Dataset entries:
○ ○ ○ ○ ○ ○ ○

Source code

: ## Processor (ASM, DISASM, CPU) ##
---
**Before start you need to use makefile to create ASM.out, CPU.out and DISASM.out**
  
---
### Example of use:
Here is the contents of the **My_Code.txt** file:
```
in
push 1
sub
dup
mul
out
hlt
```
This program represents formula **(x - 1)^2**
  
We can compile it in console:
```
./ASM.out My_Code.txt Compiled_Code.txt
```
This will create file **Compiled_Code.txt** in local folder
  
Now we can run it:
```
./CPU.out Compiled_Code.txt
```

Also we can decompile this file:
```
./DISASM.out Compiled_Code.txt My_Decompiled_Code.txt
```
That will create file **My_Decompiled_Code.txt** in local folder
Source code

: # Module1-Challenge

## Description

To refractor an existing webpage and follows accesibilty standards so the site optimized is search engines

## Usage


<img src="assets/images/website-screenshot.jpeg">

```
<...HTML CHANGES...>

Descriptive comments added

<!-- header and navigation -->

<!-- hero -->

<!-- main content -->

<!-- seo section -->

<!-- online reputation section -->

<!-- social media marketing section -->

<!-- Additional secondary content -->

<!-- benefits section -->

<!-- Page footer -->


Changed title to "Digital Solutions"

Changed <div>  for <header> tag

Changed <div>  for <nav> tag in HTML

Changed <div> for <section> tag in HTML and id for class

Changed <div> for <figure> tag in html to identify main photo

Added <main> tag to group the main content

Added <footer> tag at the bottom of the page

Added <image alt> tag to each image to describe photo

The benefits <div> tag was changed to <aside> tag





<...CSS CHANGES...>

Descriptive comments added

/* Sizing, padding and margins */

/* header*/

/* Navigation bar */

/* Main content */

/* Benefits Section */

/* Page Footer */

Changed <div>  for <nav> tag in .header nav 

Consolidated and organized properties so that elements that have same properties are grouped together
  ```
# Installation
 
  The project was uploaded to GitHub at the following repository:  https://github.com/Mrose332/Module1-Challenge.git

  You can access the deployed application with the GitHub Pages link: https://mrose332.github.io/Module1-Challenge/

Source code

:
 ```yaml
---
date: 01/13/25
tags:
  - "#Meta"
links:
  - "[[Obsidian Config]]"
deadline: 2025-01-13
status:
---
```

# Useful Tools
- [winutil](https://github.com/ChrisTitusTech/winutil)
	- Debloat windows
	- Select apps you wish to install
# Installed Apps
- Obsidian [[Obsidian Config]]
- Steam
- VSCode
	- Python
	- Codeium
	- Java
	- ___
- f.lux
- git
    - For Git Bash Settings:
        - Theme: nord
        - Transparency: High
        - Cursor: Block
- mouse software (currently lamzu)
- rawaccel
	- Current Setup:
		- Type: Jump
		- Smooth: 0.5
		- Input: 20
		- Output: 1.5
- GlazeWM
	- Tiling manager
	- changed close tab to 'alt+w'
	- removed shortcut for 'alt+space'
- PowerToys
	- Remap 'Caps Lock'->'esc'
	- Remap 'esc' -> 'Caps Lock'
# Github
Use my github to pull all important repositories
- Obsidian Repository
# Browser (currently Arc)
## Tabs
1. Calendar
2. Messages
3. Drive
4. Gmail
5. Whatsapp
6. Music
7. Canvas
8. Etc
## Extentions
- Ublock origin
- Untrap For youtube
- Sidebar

○ ○ ○ ○ ○ ○ ○

> [Activity]
An exact copy of the lines from the one holding "# Browser (currently Arc)" through the end of the data is the whole answer.

> [Solution below]
# Browser (currently Arc)
## Tabs
1. Calendar
2. Messages
3. Drive
4. Gmail
5. Whatsapp
6. Music
7. Canvas
8. Etc
## Extentions
- Ublock origin
- Untrap For youtube
- Sidebar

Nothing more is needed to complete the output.